Ne avrà profitto il lettore che applicherà questa linea di pensiero a tutti i dettagli, non solo nello studio del tabernacolo e del tempio, ma anche nello studio di molti altri passi della Parola. Così, per esempio, nel cap. 1 dell’Apocalisse, Cristo appare con una cintura d’oro al petto e coi piedi simili a rame terso, arroventato in una fornace. La «cintura d’oro» è il simbolo della giustizia intrinseca; i piedi come «terso rame» esprimono il giudizio inflessibile del male: Dio non può tollerare il male, deve schiacciarlo sotto i suoi piedi.

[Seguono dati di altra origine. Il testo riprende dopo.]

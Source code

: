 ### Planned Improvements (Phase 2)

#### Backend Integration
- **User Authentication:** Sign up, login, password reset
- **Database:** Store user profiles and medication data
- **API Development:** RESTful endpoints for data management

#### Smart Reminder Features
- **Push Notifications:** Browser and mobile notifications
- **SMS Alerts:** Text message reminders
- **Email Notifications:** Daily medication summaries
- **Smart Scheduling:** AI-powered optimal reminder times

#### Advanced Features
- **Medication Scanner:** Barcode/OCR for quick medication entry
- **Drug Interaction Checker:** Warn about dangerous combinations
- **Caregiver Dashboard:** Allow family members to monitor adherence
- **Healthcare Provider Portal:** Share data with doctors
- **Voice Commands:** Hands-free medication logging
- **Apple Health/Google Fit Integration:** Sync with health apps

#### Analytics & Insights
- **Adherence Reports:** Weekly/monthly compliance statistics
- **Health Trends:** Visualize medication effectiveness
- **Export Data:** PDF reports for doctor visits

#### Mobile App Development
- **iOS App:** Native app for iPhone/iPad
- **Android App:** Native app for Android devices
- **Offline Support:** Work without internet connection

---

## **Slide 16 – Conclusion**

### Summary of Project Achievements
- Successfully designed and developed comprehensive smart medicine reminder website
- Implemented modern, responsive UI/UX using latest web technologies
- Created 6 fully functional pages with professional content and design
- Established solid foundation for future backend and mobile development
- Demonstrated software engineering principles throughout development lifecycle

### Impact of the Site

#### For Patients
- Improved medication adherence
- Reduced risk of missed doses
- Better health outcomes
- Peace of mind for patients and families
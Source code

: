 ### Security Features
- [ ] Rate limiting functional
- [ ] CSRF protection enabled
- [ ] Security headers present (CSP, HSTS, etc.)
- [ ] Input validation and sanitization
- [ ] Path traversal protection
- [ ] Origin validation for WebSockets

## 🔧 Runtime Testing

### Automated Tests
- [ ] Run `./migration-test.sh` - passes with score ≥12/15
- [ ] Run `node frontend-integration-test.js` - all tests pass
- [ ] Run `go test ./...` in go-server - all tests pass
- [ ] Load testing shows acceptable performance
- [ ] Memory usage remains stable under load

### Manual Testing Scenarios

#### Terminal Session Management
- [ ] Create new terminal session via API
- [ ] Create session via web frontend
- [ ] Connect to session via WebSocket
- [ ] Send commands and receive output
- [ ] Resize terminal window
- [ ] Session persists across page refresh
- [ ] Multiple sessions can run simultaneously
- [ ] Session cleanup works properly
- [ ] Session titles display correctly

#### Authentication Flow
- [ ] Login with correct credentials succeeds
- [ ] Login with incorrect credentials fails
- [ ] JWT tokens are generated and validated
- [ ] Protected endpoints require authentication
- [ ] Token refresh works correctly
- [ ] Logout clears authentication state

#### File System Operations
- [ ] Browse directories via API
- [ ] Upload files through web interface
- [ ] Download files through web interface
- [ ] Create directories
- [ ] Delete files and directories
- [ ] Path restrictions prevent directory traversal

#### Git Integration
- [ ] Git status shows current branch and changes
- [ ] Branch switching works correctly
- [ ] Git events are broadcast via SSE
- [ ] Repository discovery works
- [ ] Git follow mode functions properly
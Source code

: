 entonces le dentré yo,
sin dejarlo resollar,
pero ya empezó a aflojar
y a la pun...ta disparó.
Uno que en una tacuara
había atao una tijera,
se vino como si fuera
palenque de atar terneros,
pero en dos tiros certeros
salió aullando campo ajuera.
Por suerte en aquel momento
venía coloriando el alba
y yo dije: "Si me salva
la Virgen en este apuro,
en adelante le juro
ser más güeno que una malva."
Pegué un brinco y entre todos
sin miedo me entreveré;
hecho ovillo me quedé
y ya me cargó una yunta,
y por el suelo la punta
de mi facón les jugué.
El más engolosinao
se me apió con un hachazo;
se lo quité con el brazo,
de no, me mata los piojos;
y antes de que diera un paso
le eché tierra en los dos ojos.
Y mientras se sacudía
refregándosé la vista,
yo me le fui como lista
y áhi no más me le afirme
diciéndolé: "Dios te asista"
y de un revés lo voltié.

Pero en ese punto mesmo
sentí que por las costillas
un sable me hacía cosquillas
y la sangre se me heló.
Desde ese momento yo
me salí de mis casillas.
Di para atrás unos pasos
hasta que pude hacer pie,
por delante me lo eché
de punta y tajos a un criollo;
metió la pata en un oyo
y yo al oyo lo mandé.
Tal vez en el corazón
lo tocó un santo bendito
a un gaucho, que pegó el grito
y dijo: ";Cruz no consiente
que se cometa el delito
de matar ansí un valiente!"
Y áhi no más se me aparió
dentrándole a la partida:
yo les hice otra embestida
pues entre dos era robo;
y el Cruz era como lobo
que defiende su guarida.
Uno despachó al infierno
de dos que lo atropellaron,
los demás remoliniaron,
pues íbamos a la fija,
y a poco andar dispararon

Tale è il Cristo col quale abbiamo a che fare. Egli giudica il peccato ma salva il peccatore. La fede vede il peccato ridotto in cenere all’altare di rame; vede ogni impurità lavata alla conca di rame; infine gode di Cristo così com’è rivelato, nel segreto della presenza divina, per mezzo della luce e della potenza dello Spirito Santo. Lo trova all’altare d’oro, in tutto il valore della sua intercessione; si nutre di lui alla tavola d’oro; lo riconosce nell’arca e nel propiziatorio come colui che risponde a tutte le esigenze della giustizia e, nello stesso tempo, a tutti i bisogni dell’uomo; lo contempla nel velo e nella tenda con tutte le loro figure mistiche. Legge ovunque il suo nome glorioso. Come i nostri cuori dovrebbero apprezzare e lodare un Cristo così prezioso e incomparabile!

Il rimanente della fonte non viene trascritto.